Les antagonistes de la GnRH, notamment le dégarelix et le relugolix, assurent une suppression rapide de la testostérone sans la poussée initiale observée avec les agonistes de la GnRH. Ils sont utilisés dans le cancer avancé de la prostate.
Les anti-androgènes bloquent de manière compétitive les récepteurs androgènes. Le bicalutamide est un antiandrogène non stéroïdien de première génération utilisé en association avec des agonistes de la GnRH. L’enzalutamide et l’apalutamide sont des agents de deuxième génération dotés d’une affinité pour les récepteurs plus élevée et de mécanismes supplémentaires, notamment l’inhibition de la translocation nucléaire, efficaces dans le cancer de la prostate résistant à la castration.
L’abiratérone inhibe le CYP17, bloquant la synthèse des androgènes dans les glandes surrénales, les testicules et dans la tumeur elle-même. Il est utilisé avec la prednisone dans le cancer de la prostate métastatique résistant à la castration et sensible à la castration.

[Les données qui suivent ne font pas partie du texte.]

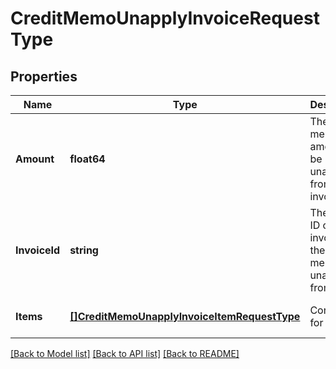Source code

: # CreditMemoUnapplyInvoiceRequestType

## Properties
Name | Type | Description | Notes
------------ | ------------- | ------------- | -------------
**Amount** | **float64** | The credit memo amount to be unapplied from the invoice.  | [default to null]
**InvoiceId** | **string** | The unique ID of the invoice that the credit memo is unapplied from.  | [default to null]
**Items** | [**[]CreditMemoUnapplyInvoiceItemRequestType**](CreditMemoUnapplyInvoiceItemRequestType.md) | Container for items.  | [optional] [default to null]

[[Back to Model list]](../README.md#documentation-for-models) [[Back to API list]](../README.md#documentation-for-api-endpoints) [[Back to README]](../README.md)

Utilisations thérapeutiques
Le cancer du sein à récepteurs hormonaux positifs est traité par un traitement endocrinien adjuvant pendant cinq à dix ans. La maladie avancée utilise des agents endocriniens séquentiels avant la chimiothérapie en l’absence de crise viscérale. Le cancer de la prostate est traité par thérapie de privation androgénique dès le diagnostic à un stade avancé, avec des anti-androgènes de deuxième génération et de l’abiratérone ajoutés dans les maladies résistantes à la castration.
Effets indésirables
Le tamoxifène augmente le risque de thromboembolie veineuse et de cancer de l’endomètre. Les inhibiteurs de l’aromatase provoquent des arthralgies, de l’ostéoporose et des fractures. Le traitement par privation androgénique provoque des bouffées de chaleur, une diminution de la libido, une dysfonction érectile, de la fatigue, une perte musculaire, l’ostéoporose et une augmentation du risque cardiovasculaire et métabolique. L’enzalutamide peut provoquer de la fatigue, de l’hypertension et de rares convulsions. L’abiratérone nécessite une co-administration avec la prednisone pour gérer l’excès de minéralocorticoïdes.
Considérations cliniques clés
La surveillance de la santé osseuse et la prophylaxie avec du calcium, de la vitamine D et des bisphosphonates ou du dénosumab sont essentielles pour les patients sous inhibiteurs de l’aromatase ou sous traitement prolongé par privation androgénique. L’évaluation et la gestion du risque cardiovasculaire sont importantes compte tenu des effets métaboliques des thérapies hormonales. La résistance à l’hormonothérapie se développe finalement par le biais de multiples mécanismes, notamment les mutations ESR1 et l’activation des récepteurs indépendants du ligand.
Conclusion
L’hormonothérapie contre le cancer offre un traitement efficace et bien toléré pour les cancers du sein et de la prostate hormono-sensibles tout au long du continuum de la maladie. Comprendre les mécanismes de résistance et le séquençage optimal des agents est essentiel pour maximiser les bénéfices durables apportés par ces thérapies.